> **Records to use**:
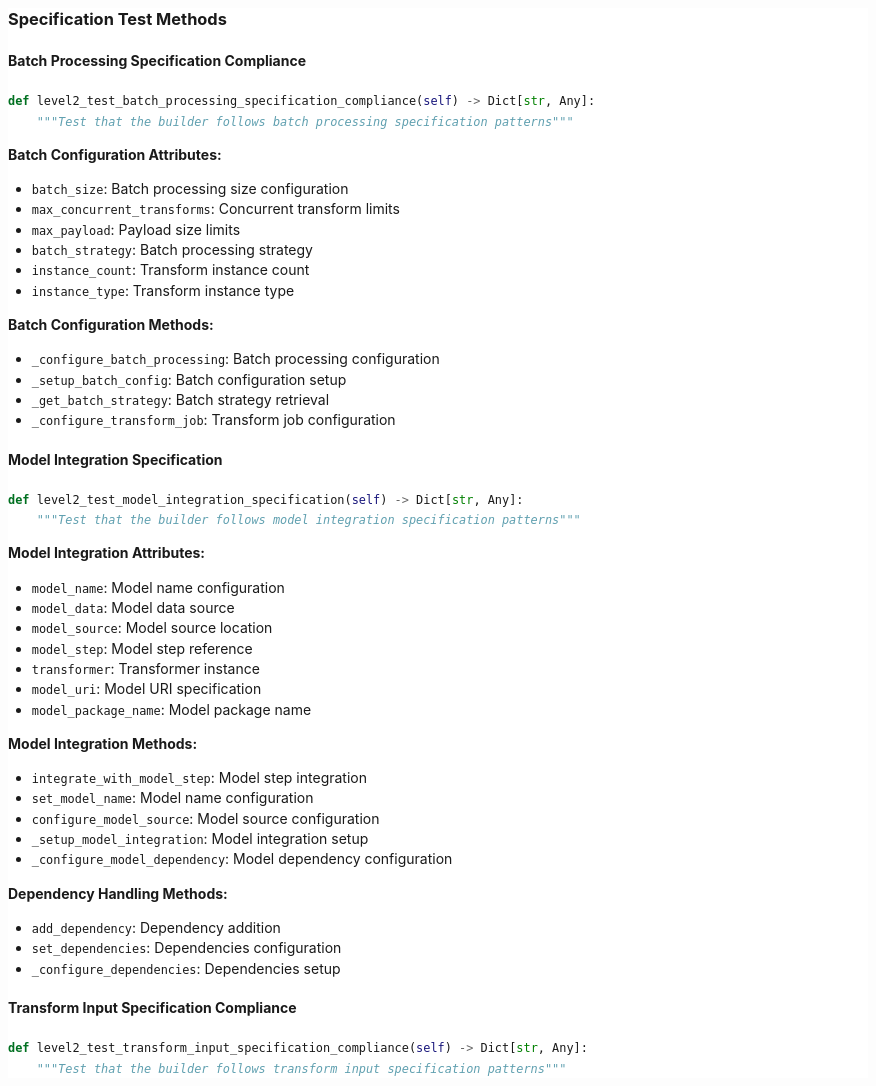### Specification Test Methods

#### Batch Processing Specification Compliance
```python
def level2_test_batch_processing_specification_compliance(self) -> Dict[str, Any]:
    """Test that the builder follows batch processing specification patterns"""
```

**Batch Configuration Attributes:**
- `batch_size`: Batch processing size configuration
- `max_concurrent_transforms`: Concurrent transform limits
- `max_payload`: Payload size limits
- `batch_strategy`: Batch processing strategy
- `instance_count`: Transform instance count
- `instance_type`: Transform instance type

**Batch Configuration Methods:**
- `_configure_batch_processing`: Batch processing configuration
- `_setup_batch_config`: Batch configuration setup
- `_get_batch_strategy`: Batch strategy retrieval
- `_configure_transform_job`: Transform job configuration

#### Model Integration Specification
```python
def level2_test_model_integration_specification(self) -> Dict[str, Any]:
    """Test that the builder follows model integration specification patterns"""
```

**Model Integration Attributes:**
- `model_name`: Model name configuration
- `model_data`: Model data source
- `model_source`: Model source location
- `model_step`: Model step reference
- `transformer`: Transformer instance
- `model_uri`: Model URI specification
- `model_package_name`: Model package name

**Model Integration Methods:**
- `integrate_with_model_step`: Model step integration
- `set_model_name`: Model name configuration
- `configure_model_source`: Model source configuration
- `_setup_model_integration`: Model integration setup
- `_configure_model_dependency`: Model dependency configuration

**Dependency Handling Methods:**
- `add_dependency`: Dependency addition
- `set_dependencies`: Dependencies configuration
- `_configure_dependencies`: Dependencies setup

#### Transform Input Specification Compliance
```python
def level2_test_transform_input_specification_compliance(self) -> Dict[str, Any]:
    """Test that the builder follows transform input specification patterns"""
```
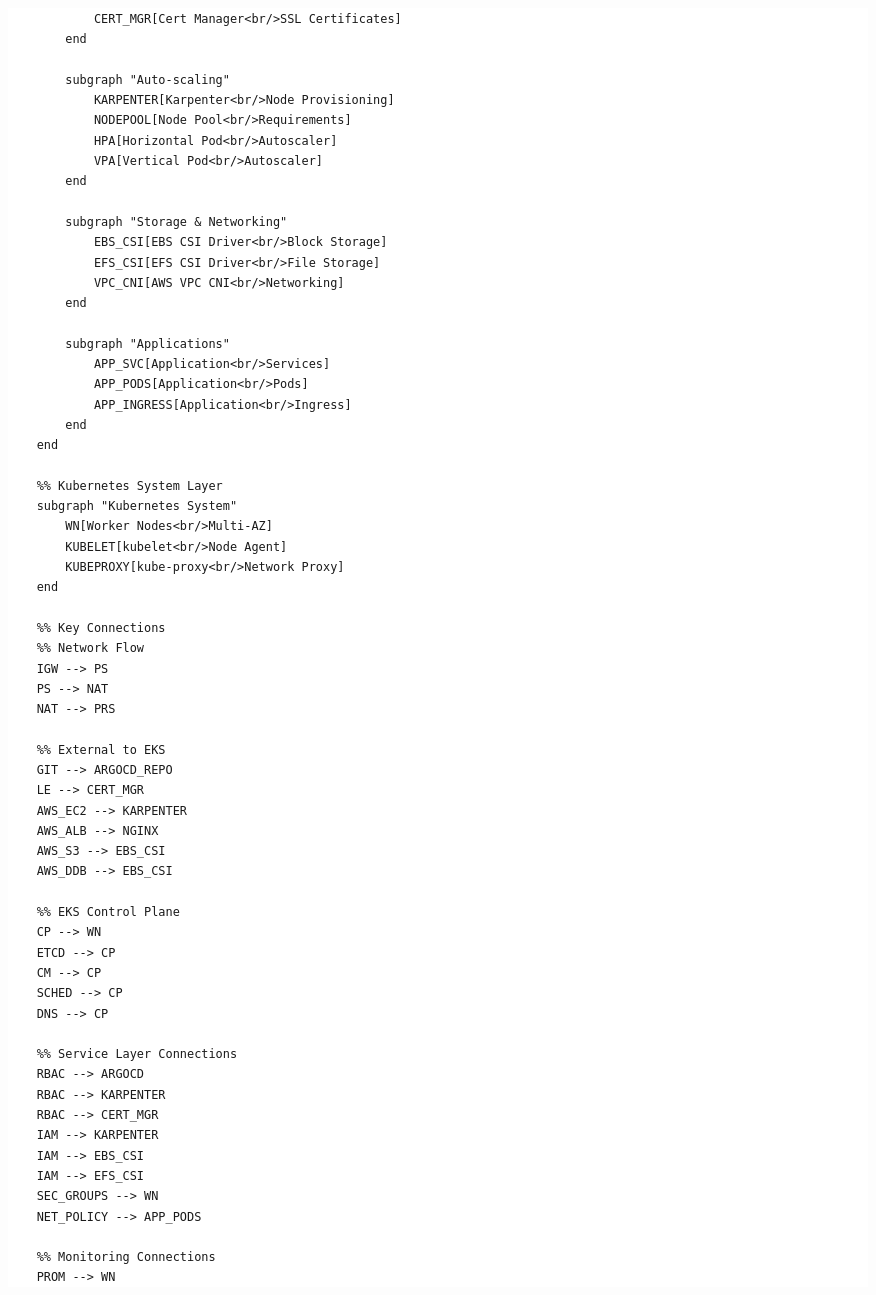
 ```mermaid
            CERT_MGR[Cert Manager<br/>SSL Certificates]
        end
        
        subgraph "Auto-scaling"
            KARPENTER[Karpenter<br/>Node Provisioning]
            NODEPOOL[Node Pool<br/>Requirements]
            HPA[Horizontal Pod<br/>Autoscaler]
            VPA[Vertical Pod<br/>Autoscaler]
        end
        
        subgraph "Storage & Networking"
            EBS_CSI[EBS CSI Driver<br/>Block Storage]
            EFS_CSI[EFS CSI Driver<br/>File Storage]
            VPC_CNI[AWS VPC CNI<br/>Networking]
        end
        
        subgraph "Applications"
            APP_SVC[Application<br/>Services]
            APP_PODS[Application<br/>Pods]
            APP_INGRESS[Application<br/>Ingress]
        end
    end

    %% Kubernetes System Layer
    subgraph "Kubernetes System"
        WN[Worker Nodes<br/>Multi-AZ]
        KUBELET[kubelet<br/>Node Agent]
        KUBEPROXY[kube-proxy<br/>Network Proxy]
    end

    %% Key Connections
    %% Network Flow
    IGW --> PS
    PS --> NAT
    NAT --> PRS
    
    %% External to EKS
    GIT --> ARGOCD_REPO
    LE --> CERT_MGR
    AWS_EC2 --> KARPENTER
    AWS_ALB --> NGINX
    AWS_S3 --> EBS_CSI
    AWS_DDB --> EBS_CSI
    
    %% EKS Control Plane
    CP --> WN
    ETCD --> CP
    CM --> CP
    SCHED --> CP
    DNS --> CP
    
    %% Service Layer Connections
    RBAC --> ARGOCD
    RBAC --> KARPENTER
    RBAC --> CERT_MGR
    IAM --> KARPENTER
    IAM --> EBS_CSI
    IAM --> EFS_CSI
    SEC_GROUPS --> WN
    NET_POLICY --> APP_PODS
    
    %% Monitoring Connections
    PROM --> WN
```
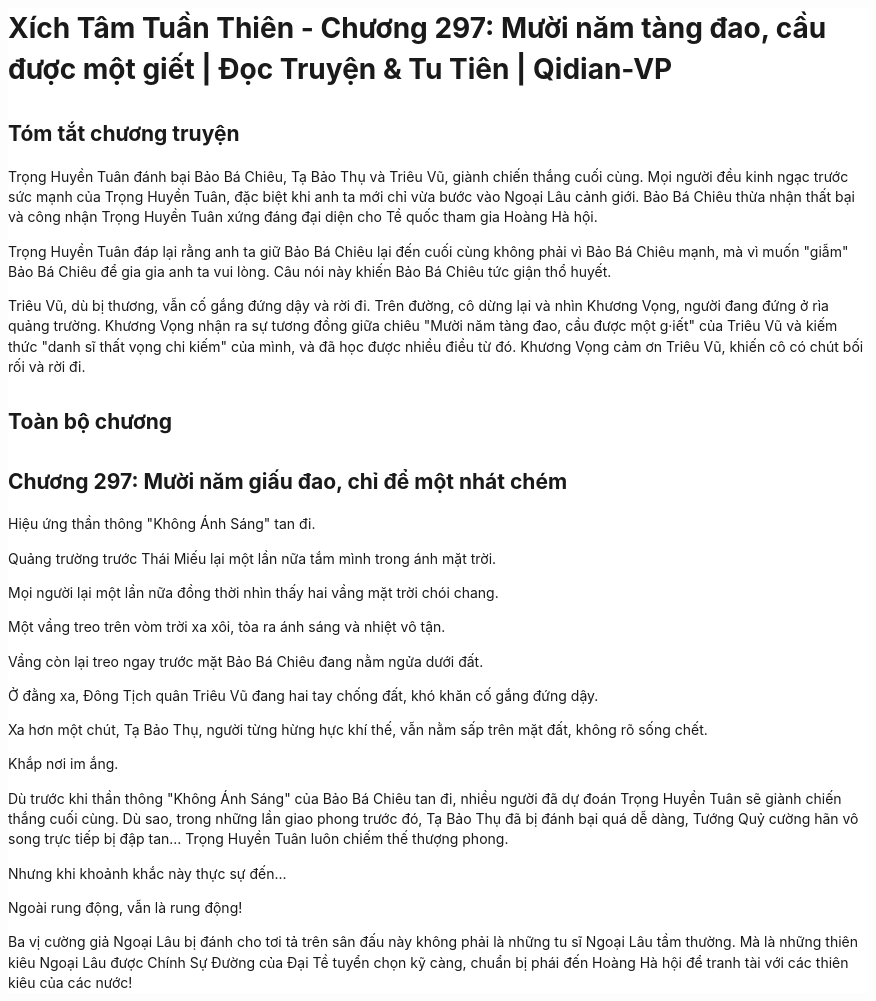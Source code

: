 # Xích Tâm Tuần Thiên - Chương 297: Mười năm tàng đao, cầu được một giết | Đọc Truyện & Tu Tiên | Qidian-VP



## Tóm tắt chương truyện

Trọng Huyền Tuân đánh bại Bảo Bá Chiêu, Tạ Bảo Thụ và Triêu Vũ, giành chiến thắng cuối cùng. Mọi người đều kinh ngạc trước sức mạnh của Trọng Huyền Tuân, đặc biệt khi anh ta mới chỉ vừa bước vào Ngoại Lâu cảnh giới. Bảo Bá Chiêu thừa nhận thất bại và công nhận Trọng Huyền Tuân xứng đáng đại diện cho Tề quốc tham gia Hoàng Hà hội.

Trọng Huyền Tuân đáp lại rằng anh ta giữ Bảo Bá Chiêu lại đến cuối cùng không phải vì Bảo Bá Chiêu mạnh, mà vì muốn "giẫm" Bảo Bá Chiêu để gia gia anh ta vui lòng. Câu nói này khiến Bảo Bá Chiêu tức giận thổ huyết.

Triêu Vũ, dù bị thương, vẫn cố gắng đứng dậy và rời đi. Trên đường, cô dừng lại và nhìn Khương Vọng, người đang đứng ở rìa quảng trường. Khương Vọng nhận ra sự tương đồng giữa chiêu "Mười năm tàng đao, cầu được một g·iết" của Triêu Vũ và kiếm thức "danh sĩ thất vọng chi kiếm" của mình, và đã học được nhiều điều từ đó. Khương Vọng cảm ơn Triêu Vũ, khiến cô có chút bối rối và rời đi.


## Toàn bộ chương

## Chương 297: Mười năm giấu đao, chỉ để một nhát chém

Hiệu ứng thần thông "Không Ánh Sáng" tan đi.

Quảng trường trước Thái Miếu lại một lần nữa tắm mình trong ánh mặt trời.

Mọi người lại một lần nữa đồng thời nhìn thấy hai vầng mặt trời chói chang.

Một vầng treo trên vòm trời xa xôi, tỏa ra ánh sáng và nhiệt vô tận.

Vầng còn lại treo ngay trước mặt Bảo Bá Chiêu đang nằm ngửa dưới đất.

Ở đằng xa, Đông Tịch quân Triêu Vũ đang hai tay chống đất, khó khăn cố gắng đứng dậy.

Xa hơn một chút, Tạ Bảo Thụ, người từng hừng hực khí thế, vẫn nằm sấp trên mặt đất, không rõ sống chết.

Khắp nơi im ắng.

Dù trước khi thần thông "Không Ánh Sáng" của Bảo Bá Chiêu tan đi, nhiều người đã dự đoán Trọng Huyền Tuân sẽ giành chiến thắng cuối cùng. Dù sao, trong những lần giao phong trước đó, Tạ Bảo Thụ đã bị đánh bại quá dễ dàng, Tướng Quỷ cường hãn vô song trực tiếp bị đập tan... Trọng Huyền Tuân luôn chiếm thế thượng phong.

Nhưng khi khoảnh khắc này thực sự đến...

Ngoài rung động, vẫn là rung động!

Ba vị cường giả Ngoại Lâu bị đánh cho tơi tả trên sân đấu này không phải là những tu sĩ Ngoại Lâu tầm thường. Mà là những thiên kiêu Ngoại Lâu được Chính Sự Đường của Đại Tề tuyển chọn kỹ càng, chuẩn bị phái đến Hoàng Hà hội để tranh tài với các thiên kiêu của các nước!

> **Work instructions**: Except for the pictures, give the data again word for word.

> **Problem solution**:
### Specification Test Methods

#### Batch Processing Specification Compliance
```python
def level2_test_batch_processing_specification_compliance(self) -> Dict[str, Any]:
    """Test that the builder follows batch processing specification patterns"""
```

**Batch Configuration Attributes:**
- `batch_size`: Batch processing size configuration
- `max_concurrent_transforms`: Concurrent transform limits
- `max_payload`: Payload size limits
- `batch_strategy`: Batch processing strategy
- `instance_count`: Transform instance count
- `instance_type`: Transform instance type

**Batch Configuration Methods:**
- `_configure_batch_processing`: Batch processing configuration
- `_setup_batch_config`: Batch configuration setup
- `_get_batch_strategy`: Batch strategy retrieval
- `_configure_transform_job`: Transform job configuration

#### Model Integration Specification
```python
def level2_test_model_integration_specification(self) -> Dict[str, Any]:
    """Test that the builder follows model integration specification patterns"""
```

**Model Integration Attributes:**
- `model_name`: Model name configuration
- `model_data`: Model data source
- `model_source`: Model source location
- `model_step`: Model step reference
- `transformer`: Transformer instance
- `model_uri`: Model URI specification
- `model_package_name`: Model package name

**Model Integration Methods:**
- `integrate_with_model_step`: Model step integration
- `set_model_name`: Model name configuration
- `configure_model_source`: Model source configuration
- `_setup_model_integration`: Model integration setup
- `_configure_model_dependency`: Model dependency configuration

**Dependency Handling Methods:**
- `add_dependency`: Dependency addition
- `set_dependencies`: Dependencies configuration
- `_configure_dependencies`: Dependencies setup

#### Transform Input Specification Compliance
```python
def level2_test_transform_input_specification_compliance(self) -> Dict[str, Any]:
    """Test that the builder follows transform input specification patterns"""
```
 ```mermaid
            CERT_MGR[Cert Manager<br/>SSL Certificates]
        end
        
        subgraph "Auto-scaling"
            KARPENTER[Karpenter<br/>Node Provisioning]
            NODEPOOL[Node Pool<br/>Requirements]
            HPA[Horizontal Pod<br/>Autoscaler]
            VPA[Vertical Pod<br/>Autoscaler]
        end
        
        subgraph "Storage & Networking"
            EBS_CSI[EBS CSI Driver<br/>Block Storage]
            EFS_CSI[EFS CSI Driver<br/>File Storage]
            VPC_CNI[AWS VPC CNI<br/>Networking]
        end
        
        subgraph "Applications"
            APP_SVC[Application<br/>Services]
            APP_PODS[Application<br/>Pods]
            APP_INGRESS[Application<br/>Ingress]
        end
    end

    %% Kubernetes System Layer
    subgraph "Kubernetes System"
        WN[Worker Nodes<br/>Multi-AZ]
        KUBELET[kubelet<br/>Node Agent]
        KUBEPROXY[kube-proxy<br/>Network Proxy]
    end

    %% Key Connections
    %% Network Flow
    IGW --> PS
    PS --> NAT
    NAT --> PRS
    
    %% External to EKS
    GIT --> ARGOCD_REPO
    LE --> CERT_MGR
    AWS_EC2 --> KARPENTER
    AWS_ALB --> NGINX
    AWS_S3 --> EBS_CSI
    AWS_DDB --> EBS_CSI
    
    %% EKS Control Plane
    CP --> WN
    ETCD --> CP
    CM --> CP
    SCHED --> CP
    DNS --> CP
    
    %% Service Layer Connections
    RBAC --> ARGOCD
    RBAC --> KARPENTER
    RBAC --> CERT_MGR
    IAM --> KARPENTER
    IAM --> EBS_CSI
    IAM --> EFS_CSI
    SEC_GROUPS --> WN
    NET_POLICY --> APP_PODS
    
    %% Monitoring Connections
    PROM --> WN
```
Source code

: # Xích Tâm Tuần Thiên - Chương 297: Mười năm tàng đao, cầu được một giết | Đọc Truyện & Tu Tiên | Qidian-VP



## Tóm tắt chương truyện

Trọng Huyền Tuân đánh bại Bảo Bá Chiêu, Tạ Bảo Thụ và Triêu Vũ, giành chiến thắng cuối cùng. Mọi người đều kinh ngạc trước sức mạnh của Trọng Huyền Tuân, đặc biệt khi anh ta mới chỉ vừa bước vào Ngoại Lâu cảnh giới. Bảo Bá Chiêu thừa nhận thất bại và công nhận Trọng Huyền Tuân xứng đáng đại diện cho Tề quốc tham gia Hoàng Hà hội.

Trọng Huyền Tuân đáp lại rằng anh ta giữ Bảo Bá Chiêu lại đến cuối cùng không phải vì Bảo Bá Chiêu mạnh, mà vì muốn "giẫm" Bảo Bá Chiêu để gia gia anh ta vui lòng. Câu nói này khiến Bảo Bá Chiêu tức giận thổ huyết.

Triêu Vũ, dù bị thương, vẫn cố gắng đứng dậy và rời đi. Trên đường, cô dừng lại và nhìn Khương Vọng, người đang đứng ở rìa quảng trường. Khương Vọng nhận ra sự tương đồng giữa chiêu "Mười năm tàng đao, cầu được một g·iết" của Triêu Vũ và kiếm thức "danh sĩ thất vọng chi kiếm" của mình, và đã học được nhiều điều từ đó. Khương Vọng cảm ơn Triêu Vũ, khiến cô có chút bối rối và rời đi.


## Toàn bộ chương

## Chương 297: Mười năm giấu đao, chỉ để một nhát chém

Hiệu ứng thần thông "Không Ánh Sáng" tan đi.

Quảng trường trước Thái Miếu lại một lần nữa tắm mình trong ánh mặt trời.

Mọi người lại một lần nữa đồng thời nhìn thấy hai vầng mặt trời chói chang.

Một vầng treo trên vòm trời xa xôi, tỏa ra ánh sáng và nhiệt vô tận.

Vầng còn lại treo ngay trước mặt Bảo Bá Chiêu đang nằm ngửa dưới đất.

Ở đằng xa, Đông Tịch quân Triêu Vũ đang hai tay chống đất, khó khăn cố gắng đứng dậy.

Xa hơn một chút, Tạ Bảo Thụ, người từng hừng hực khí thế, vẫn nằm sấp trên mặt đất, không rõ sống chết.

Khắp nơi im ắng.

Dù trước khi thần thông "Không Ánh Sáng" của Bảo Bá Chiêu tan đi, nhiều người đã dự đoán Trọng Huyền Tuân sẽ giành chiến thắng cuối cùng. Dù sao, trong những lần giao phong trước đó, Tạ Bảo Thụ đã bị đánh bại quá dễ dàng, Tướng Quỷ cường hãn vô song trực tiếp bị đập tan... Trọng Huyền Tuân luôn chiếm thế thượng phong.

Nhưng khi khoảnh khắc này thực sự đến...

Ngoài rung động, vẫn là rung động!

Ba vị cường giả Ngoại Lâu bị đánh cho tơi tả trên sân đấu này không phải là những tu sĩ Ngoại Lâu tầm thường. Mà là những thiên kiêu Ngoại Lâu được Chính Sự Đường của Đại Tề tuyển chọn kỹ càng, chuẩn bị phái đến Hoàng Hà hội để tranh tài với các thiên kiêu của các nước!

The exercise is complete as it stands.